Los que no sean tan previsores disponen de telescopios en el lugar. En el camino de regreso, si se tercia, puede hacerse una parada gastronómica en el barrio de El Alquián donde, además de buenos restaurantes como Bellavista o Aniceto, existe también la opción más informal del chiringuito cercano a la playa, un lugar en el que uno elige el pescado que desea engullir desde el mismo mostrador.


Ciudad musulmana

 Si hay un monumento que destaque en Almería, por visibilidad pero también por importancia histórica, ese es su Alcazaba. La fortaleza que construyera Abderramán III en el siglo X domina toda la ciudad desdé su atalaya y da cuenta del protagonismo del enclave almeriense allá por el siglo XI, época de esplendor de la ciudad musulmana en la que su población llegó a estar cercana a los 30.000 habitantes. Almería era entonces tan sólo la torre vigía (al-mariyya) de Pechina. Desde el primero de los tres recintos del monumento puede observarse el barrio de la Almedina, el núcleo primitivo de la ciudad que aún guarda cierta simetría del característico urbanismo con calles estrechas y retorcidas.

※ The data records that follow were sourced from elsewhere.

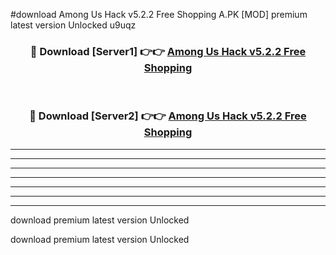 #download Among Us Hack v5.2.2 Free Shopping A.PK [MOD] premium latest version Unlocked u9uqz 



<div align="center">
<h3>🔴 Download [Server1] 👉👉 <a href="https://download1apk.web.app/">Among Us Hack v5.2.2 Free Shopping</a></h3><br>

<h3>🔴 Download [Server2] 👉👉 <a href="https://download1apk.web.app/">Among Us Hack v5.2.2 Free Shopping</a></h3>
</div>





----------------------------------------------------------

----------------------------------------------------------

----------------------------------------------------------

----------------------------------------------------------

----------------------------------------------------------

----------------------------------------------------------

----------------------------------------------------------

download premium latest version Unlocked

download premium latest version Unlocked
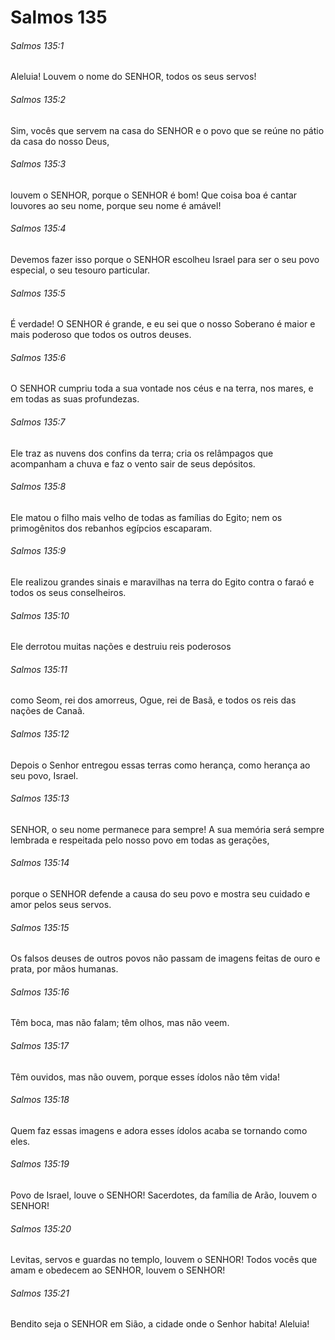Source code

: # Salmos 135

###### Salmos 135:1

Aleluia! Louvem o nome do SENHOR, todos os seus servos!

###### Salmos 135:2

Sim, vocês que servem na casa do SENHOR e o povo que se reúne no pátio da casa do nosso Deus,

###### Salmos 135:3

louvem o SENHOR, porque o SENHOR é bom! Que coisa boa é cantar louvores ao seu nome, porque seu nome é amável!

###### Salmos 135:4

Devemos fazer isso porque o SENHOR escolheu Israel para ser o seu povo especial, o seu tesouro particular.

###### Salmos 135:5

É verdade! O SENHOR é grande, e eu sei que o nosso Soberano é maior e mais poderoso que todos os outros deuses.

###### Salmos 135:6

O SENHOR cumpriu toda a sua vontade nos céus e na terra, nos mares, e em todas as suas profundezas.

###### Salmos 135:7

Ele traz as nuvens dos confins da terra; cria os relâmpagos que acompanham a chuva e faz o vento sair de seus depósitos.

###### Salmos 135:8

Ele matou o filho mais velho de todas as famílias do Egito; nem os primogênitos dos rebanhos egípcios escaparam.

###### Salmos 135:9

Ele realizou grandes sinais e maravilhas na terra do Egito contra o faraó e todos os seus conselheiros.

###### Salmos 135:10

Ele derrotou muitas nações e destruiu reis poderosos

###### Salmos 135:11

como Seom, rei dos amorreus, Ogue, rei de Basã, e todos os reis das nações de Canaã.

###### Salmos 135:12

Depois o Senhor entregou essas terras como herança, como herança ao seu povo, Israel.

###### Salmos 135:13

SENHOR, o seu nome permanece para sempre! A sua memória será sempre lembrada e respeitada pelo nosso povo em todas as gerações,

###### Salmos 135:14

porque o SENHOR defende a causa do seu povo e mostra seu cuidado e amor pelos seus servos.

###### Salmos 135:15

Os falsos deuses de outros povos não passam de imagens feitas de ouro e prata, por mãos humanas.

###### Salmos 135:16

Têm boca, mas não falam; têm olhos, mas não veem.

###### Salmos 135:17

Têm ouvidos, mas não ouvem, porque esses ídolos não têm vida!

###### Salmos 135:18

Quem faz essas imagens e adora esses ídolos acaba se tornando como eles.

###### Salmos 135:19

Povo de Israel, louve o SENHOR! Sacerdotes, da família de Arão, louvem o SENHOR!

###### Salmos 135:20

Levitas, servos e guardas no templo, louvem o SENHOR! Todos vocês que amam e obedecem ao SENHOR, louvem o SENHOR!

###### Salmos 135:21

Bendito seja o SENHOR em Sião, a cidade onde o Senhor habita! Aleluia!

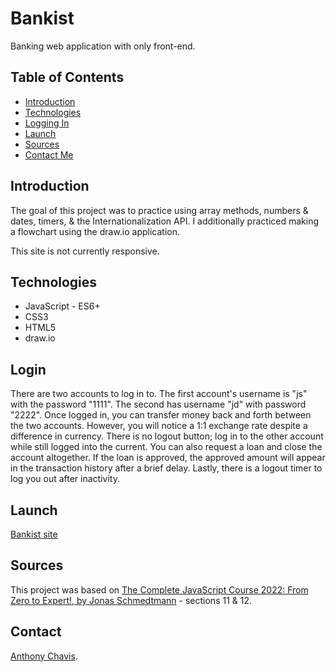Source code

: # Bankist

Banking web application with only front-end.

## Table of Contents

-   [Introduction](#introduction)
-   [Technologies](#technologies)
-   [Logging In](#login)
-   [Launch](#launch)
-   [Sources](#sources)
-   [Contact Me](#contact)

## Introduction

The goal of this project was to practice using array methods, numbers & dates, timers, & the Internationalization API.
I additionally practiced making a flowchart using the draw.io application.

This site is not currently responsive.

<!-- accounts & login: js: 1111, jd: 2222, stw: 3333, ss: 4444.
A transfer will appear as activity on the account of both the sender and receiver (as long as you don't refresh the browser tab you can login to the receiver's account to check)
Loan will be approved if a deposit is greater than 10% the request(10% of the request must be less than a prior deposit.
 -->

## Technologies

-   JavaScript - ES6+
-   CSS3
-   HTML5
-   draw.io

## Login

There are two accounts to log in to. The first account's username is "js" with the password "1111". The second has username "jd" with password "2222". Once logged in, you can transfer money back and forth between the two accounts. However, you will notice a 1:1 exchange rate despite a difference in currency. There is no logout button; log in to the other account while still logged into the current. You can also request a loan and close the account altogether. If the loan is approved, the approved amount will appear in the transaction history after a brief delay. Lastly, there is a logout timer to log you out after inactivity.

## Launch

[Bankist site](https://anthonychavis.github.io/bankist/)

## Sources

This project was based on [The Complete JavaScript Course 2022: From Zero to Expert!, by Jonas Schmedtmann](https://www.udemy.com/course/the-complete-javascript-course/) - sections 11 & 12.

## Contact

[Anthony Chavis](gitanthony@yahoo.com).
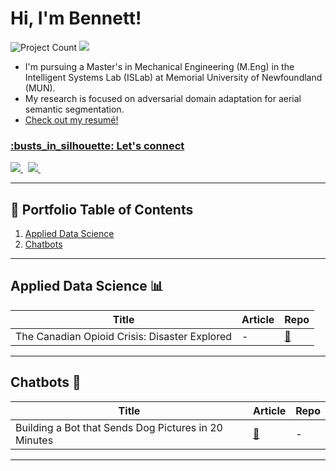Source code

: <h1>Hi, I'm Bennett!</h1>

![Project Count](https://komarev.com/ghpvc/?username=bempt&color=2ea44f) ![](https://img.shields.io/static/v1?label=Project+count&message=2&color=2ea44f)

- I'm pursuing a Master's in Mechanical Engineering (M.Eng) in the Intelligent Systems Lab (ISLab) at Memorial University of Newfoundland (MUN).
- My research is focused on adversarial domain adaptation for aerial semantic segmentation.
- <a href="https://github.com/bempt/resume/blob/main/Bennett_Newhook_Resume.pdf">Check out my resumé!
  
<h3> :busts_in_silhouette: Let's connect</h3>
<div>
    <a href="https://www.linkedin.com/in/bennett-newhook/" target="_blank">
        <img src="https://img.shields.io/badge/LinkedIn-0077B5?style=for-the-badge&logo=linkedin&logoColor=white">
    </a>&nbsp
    <a href="https://medium.com/@bennettnewhook/" target="_blank">
        <img src="https://img.shields.io/badge/Medium-12100E?style=for-the-badge&logo=medium&logoColor=white">
    </a>&nbsp
</div>

<!-- [![GitHub stats](https://github-readme-stats.vercel.app/api?username=bempt)](https://github.com/bempt) -->

___

## :book: Portfolio Table of Contents

1.  [Applied Data Science](#applied-data-science)
2.  [Chatbots](#chatbots)


___
<a name="applied-data-science"></a>
## Applied Data Science :bar_chart:
| Title | Article | Repo |
| --- | --- | --- |
| The Canadian Opioid Crisis: Disaster Explored | - | [:link:](https://github.com/bempt/Opioids-in-Canada-EDA) |


___
<a name="chatbots"></a>
## Chatbots :robot:
| Title | Article | Repo |
| --- | --- | --- |
| Building a Bot that Sends Dog Pictures in 20 Minutes | [:link:](https://medium.com/a-chatbots-life/building-a-bot-that-sends-dog-pictures-in-20-minutes-b2e2fbee0823)  | - |

___

  






<!--
| Placeholder | [:link:](article_link) | [:link:](github_link) |
<a name=" "></a>
-->
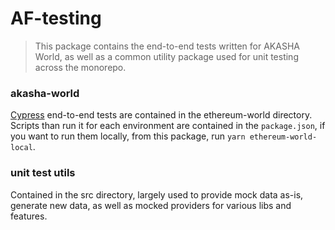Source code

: # AF-testing

> This package contains the end-to-end tests written for AKASHA World, as well as a common utility package used for unit testing across the monorepo.

### akasha-world
[Cypress](https://docs.cypress.io/guides/core-concepts/introduction-to-cypress) end-to-end tests are contained in the ethereum-world directory. Scripts than run it for each environment are contained in the `package.json`, if you want to run them locally, from this package, run `yarn ethereum-world-local`.

### unit test utils
Contained in the src directory, largely used to provide mock data as-is, generate new data, as well as mocked providers for various libs and features.
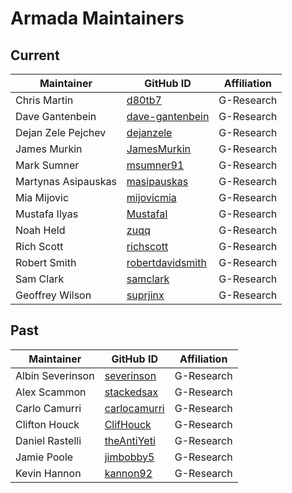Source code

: # Armada Maintainers

## Current

| Maintainer           | GitHub ID                                               | Affiliation |
| -------------------- | ------------------------------------------------------- | ----------- |
| Chris Martin         | [d80tb7](https://github.com/d80tb7)                     | G-Research  |
| Dave Gantenbein      | [dave-gantenbein](https://github.com/dave-gantenbein)   | G-Research  |
| Dejan Zele Pejchev   | [dejanzele](https://github.com/dejanzele)               | G-Research  |
| James Murkin         | [JamesMurkin](https://github.com/JamesMurkin)           | G-Research  |
| Mark Sumner          | [msumner91](https://github.com/msumner91)               | G-Research  |
| Martynas Asipauskas  | [masipauskas](https://github.com/masipauskas)           | G-Research  |
| Mia Mijovic          | [mijovicmia](https://github.com/mijovicmia)             | G-Research  |
| Mustafa Ilyas        | [MustafaI](https://github.com/MustafaI)                 | G-Research  |
| Noah Held            | [zuqq](https://github.com/zuqq)                         | G-Research  |
| Rich Scott           | [richscott](https://github.com/richscott)               | G-Research  |
| Robert Smith         | [robertdavidsmith](https://github.com/robertdavidsmith) | G-Research  |
| Sam Clark            | [samclark](https://github.com/samclark)                 | G-Research  |
| Geoffrey Wilson      | [suprjinx](https://github.com/suprjinx)                 | G-Research  |

## Past

| Maintainer           | GitHub ID                                               | Affiliation |
| -------------------- | ------------------------------------------------------- | ----------- |
| Albin Severinson     | [severinson](https://github.com/severinson)             | G-Research  |
| Alex Scammon         | [stackedsax](https://github.com/stackedsax)             | G-Research  |
| Carlo Camurri        | [carlocamurri](https://github.com/carlocamurri)         | G-Research  |
| Clifton Houck        | [ClifHouck](https://github.com/ClifHouck)               | G-Research  |
| Daniel Rastelli      | [theAntiYeti](https://github.com/theAntiYeti)           | G-Research  |
| Jamie Poole          | [jimbobby5](https://github.com/jimbobby5)               | G-Research  |
| Kevin Hannon         | [kannon92](https://github.com/kannon92)                 | G-Research  |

El esplendor árabe, durante el que se erigió en la ciudad una mezquita de la que sólo se conserva el mihrab en la actual iglesia de San Juan, sufriría un duro golpe con la conquista cristiana a partir de 1147. El tercer recinto de la fortaleza, construido tras la conquista de la ciudad por los Reyes Católicos en 1489, es una lección viva de historia medieval en lo que al monumento se refiere, pero también contemporánea. Desde las almenas del torreón cristiano se divisa el barrio de La Chanca, cuyo tipismo disfrazado de pobreza fuera denunciado por el escritor Juan Goytisolo en 1962 y por el Premio Nacional de Fotografía Carlos Pérez Siquier allá por los años 50. ".. .El recuerdo de las injusticias sufridas y no reparadas adquiría a ratos una consciencia abrumadora.
Almería era una encarnación del Gran Cáncer, y deseaba comprender el por qué de aquel absurdo…> plasmaría el escritor en su valiente compromiso literario y ético. La Chanca es hoy un barrio con memoria histórica que, junto al de Pescadería, tiene exponentes de su permanente lucha por la justicia social y la dignidad de sus vecinos.